Here I was,seated in a classroom in the "very feminine sounding but leading girls' school down a flowery avenue" (Lucky Abey quoted), totally oblivious to what the teacher was teaching, trying to divide a square into ever smaller halves, and finally concluding that this division could go on indefinitely but realizing there was no way of achieving this!
The day I learned that the smallest unit of all matter was the atom, I felt 'enlightened' and satisfied that the reason I couldn't get to the 'atom' in my square was because it was too small to see with my eyes!! A while later, I was to learn that the atom contained smaller particles - the protons, the electrons and the neutrons, and since then - that these subatomic particles have yet smaller elementary or fundamental particles - the fermions, the bosons, consisting yet again of several types of quarks, leptons, gluons etc, each with their own properties and even colour charge.
And so it went on - until CERN (Conseil Europeen pour la Recherche Nucleaire) -The European Organization for Nuclear Research- commenced its operation of the Large Hadron Collider (LHC) in 2008/2009, and in 2012 demonstrated the existence of the Higgs boson particle which gives mass to all other existing particles. The Nobel Prize for Physics was awarded in 2013 to Peter Higgs from UK and Francois Englert from Belgium for this discovery.
The LHC is the largest physics experiment that ever existed - with the world's largest and most powerful particle accelerator, situated in a tunnel 27 kilometers long, 27 kilometers in circumference, upto 175 meters underground in the Franco/Swiss border. It is designed to collide two counter rotating beams of protons close to the speed of light. Until 2012 ,it was operated at energy levels upto 3.5 to 4 TeV per beam (tera electron volts), and then it's operations were paused for an upgrade to prepare it for the currently planned operation at a higher energy level of 6.5 TeV per beam so it would yield more data.
The beams of protons move around the LHC ring in an ultrahigh vacuum thinner than interplanetary space, guided by magnets maintained in a superconducting state at minus 271.3 degrees C (colder than outer space) by a closed Helium circuit. A number of accelerating structures boost the energy of the particles along the way until they reach a speed close to that of light before they collide - the aim being to create the conditions that immediately followed the Big Bang.
The collisions are made to occur at 4 locations around the accelerator ring, corresponding to positions of the particle detectors ATLAS, CMS, ALICE and LHCb - each of which gathers different data.

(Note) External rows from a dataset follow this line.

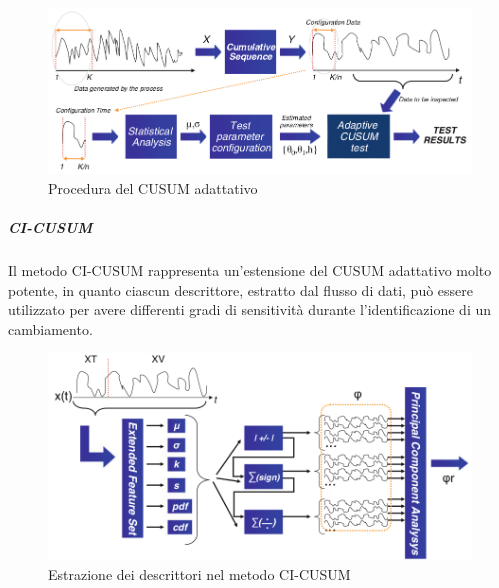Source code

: 				\begin{figure}
                                  \centering
                                  \includegraphics[width=12cm,keepaspectratio]{pictures/adaptiveCUSUM}
                                  \caption{Procedura del CUSUM
                                    adattativo}
                                  \label{fig:adaptiveCUSUM}
				\end{figure}
				
				\subparagraph{CI-CUSUM} Il metodo
                                CI-CUSUM rappresenta un'estensione del
                                CUSUM adattativo molto potente, in
                                quanto ciascun descrittore, estratto
                                dal flusso di dati, pu\`o essere
                                utilizzato per avere differenti gradi
                                di sensitivit\`a durante
                                l'identificazione di un cambiamento.
				
				\begin{figure}
                                  \centering
                                  \includegraphics[width=12cm,keepaspectratio]{pictures/CI-CUSUM}
                                  \caption{Estrazione dei descrittori
                                    nel metodo CI-CUSUM}
                                  \label{fig:CI-CUSUM}
				\end{figure}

New discoveries expected to emerge from this experiment are said to be:
* confirmation of Higgs properties with greater precision, which may lead to new laws of physics
*explain why masses have such diversity in the building blocks of nature
*investigation of Dark matter which is considered to be 27 % of all matter in the universe - and could predict a host of new particles
*information on Quark gluon plasma( a fluid form of matter that existed shortly after the Big Bang)which would give more information of the early universe
*detection of mini black holes
* explain the imbalance between matter and antimatter in the universe at present.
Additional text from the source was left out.